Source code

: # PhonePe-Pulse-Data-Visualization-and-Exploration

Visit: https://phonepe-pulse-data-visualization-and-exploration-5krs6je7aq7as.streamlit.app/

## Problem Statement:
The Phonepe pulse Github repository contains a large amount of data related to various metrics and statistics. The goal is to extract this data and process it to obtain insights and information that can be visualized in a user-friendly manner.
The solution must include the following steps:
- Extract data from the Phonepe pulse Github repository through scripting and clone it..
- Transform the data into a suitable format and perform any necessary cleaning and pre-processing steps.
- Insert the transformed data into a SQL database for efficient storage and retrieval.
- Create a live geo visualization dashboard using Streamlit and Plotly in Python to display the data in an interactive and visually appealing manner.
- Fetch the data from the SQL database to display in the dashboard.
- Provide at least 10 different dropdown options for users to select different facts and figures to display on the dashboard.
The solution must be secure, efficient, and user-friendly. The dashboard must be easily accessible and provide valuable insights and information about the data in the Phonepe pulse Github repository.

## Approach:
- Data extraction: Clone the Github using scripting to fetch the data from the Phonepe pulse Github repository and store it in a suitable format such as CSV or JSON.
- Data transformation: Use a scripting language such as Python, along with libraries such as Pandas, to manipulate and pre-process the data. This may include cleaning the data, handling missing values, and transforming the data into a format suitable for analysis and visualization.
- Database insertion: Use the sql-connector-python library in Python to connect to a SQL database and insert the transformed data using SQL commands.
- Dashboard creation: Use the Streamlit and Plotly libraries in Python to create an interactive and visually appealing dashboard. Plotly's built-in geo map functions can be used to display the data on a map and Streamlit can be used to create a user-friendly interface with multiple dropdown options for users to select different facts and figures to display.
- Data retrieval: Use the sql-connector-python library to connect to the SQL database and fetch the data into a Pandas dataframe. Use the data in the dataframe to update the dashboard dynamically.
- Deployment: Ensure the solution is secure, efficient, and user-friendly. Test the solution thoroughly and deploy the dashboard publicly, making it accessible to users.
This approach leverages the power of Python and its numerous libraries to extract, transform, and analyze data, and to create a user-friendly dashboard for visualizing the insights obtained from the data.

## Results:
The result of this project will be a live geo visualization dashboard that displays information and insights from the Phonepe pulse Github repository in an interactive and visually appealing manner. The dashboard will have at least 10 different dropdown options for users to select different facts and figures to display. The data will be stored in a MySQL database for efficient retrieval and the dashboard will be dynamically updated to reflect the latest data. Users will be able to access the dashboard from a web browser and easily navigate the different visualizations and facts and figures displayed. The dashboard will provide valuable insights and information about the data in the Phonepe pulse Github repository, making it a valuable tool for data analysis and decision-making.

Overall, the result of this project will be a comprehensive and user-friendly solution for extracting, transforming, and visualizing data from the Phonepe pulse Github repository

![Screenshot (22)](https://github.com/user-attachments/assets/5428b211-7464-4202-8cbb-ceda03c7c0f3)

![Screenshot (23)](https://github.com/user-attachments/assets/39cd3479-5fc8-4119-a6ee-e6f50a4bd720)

# EXERCISE INSTRUCTIONS:
Each line of the material above needs to be quoted exactly, please.

# THE ANSWER:
Source code

: # PhonePe-Pulse-Data-Visualization-and-Exploration

Visit: https://phonepe-pulse-data-visualization-and-exploration-5krs6je7aq7as.streamlit.app/

## Problem Statement:
The Phonepe pulse Github repository contains a large amount of data related to various metrics and statistics. The goal is to extract this data and process it to obtain insights and information that can be visualized in a user-friendly manner.
The solution must include the following steps:
- Extract data from the Phonepe pulse Github repository through scripting and clone it..
- Transform the data into a suitable format and perform any necessary cleaning and pre-processing steps.
- Insert the transformed data into a SQL database for efficient storage and retrieval.
- Create a live geo visualization dashboard using Streamlit and Plotly in Python to display the data in an interactive and visually appealing manner.
- Fetch the data from the SQL database to display in the dashboard.
- Provide at least 10 different dropdown options for users to select different facts and figures to display on the dashboard.
The solution must be secure, efficient, and user-friendly. The dashboard must be easily accessible and provide valuable insights and information about the data in the Phonepe pulse Github repository.

## Approach:
- Data extraction: Clone the Github using scripting to fetch the data from the Phonepe pulse Github repository and store it in a suitable format such as CSV or JSON.
- Data transformation: Use a scripting language such as Python, along with libraries such as Pandas, to manipulate and pre-process the data. This may include cleaning the data, handling missing values, and transforming the data into a format suitable for analysis and visualization.
- Database insertion: Use the sql-connector-python library in Python to connect to a SQL database and insert the transformed data using SQL commands.
- Dashboard creation: Use the Streamlit and Plotly libraries in Python to create an interactive and visually appealing dashboard. Plotly's built-in geo map functions can be used to display the data on a map and Streamlit can be used to create a user-friendly interface with multiple dropdown options for users to select different facts and figures to display.
- Data retrieval: Use the sql-connector-python library to connect to the SQL database and fetch the data into a Pandas dataframe. Use the data in the dataframe to update the dashboard dynamically.
- Deployment: Ensure the solution is secure, efficient, and user-friendly. Test the solution thoroughly and deploy the dashboard publicly, making it accessible to users.
This approach leverages the power of Python and its numerous libraries to extract, transform, and analyze data, and to create a user-friendly dashboard for visualizing the insights obtained from the data.

## Results:
The result of this project will be a live geo visualization dashboard that displays information and insights from the Phonepe pulse Github repository in an interactive and visually appealing manner. The dashboard will have at least 10 different dropdown options for users to select different facts and figures to display. The data will be stored in a MySQL database for efficient retrieval and the dashboard will be dynamically updated to reflect the latest data. Users will be able to access the dashboard from a web browser and easily navigate the different visualizations and facts and figures displayed. The dashboard will provide valuable insights and information about the data in the Phonepe pulse Github repository, making it a valuable tool for data analysis and decision-making.

Overall, the result of this project will be a comprehensive and user-friendly solution for extracting, transforming, and visualizing data from the Phonepe pulse Github repository

![Screenshot (22)](https://github.com/user-attachments/assets/5428b211-7464-4202-8cbb-ceda03c7c0f3)

![Screenshot (23)](https://github.com/user-attachments/assets/39cd3479-5fc8-4119-a6ee-e6f50a4bd720)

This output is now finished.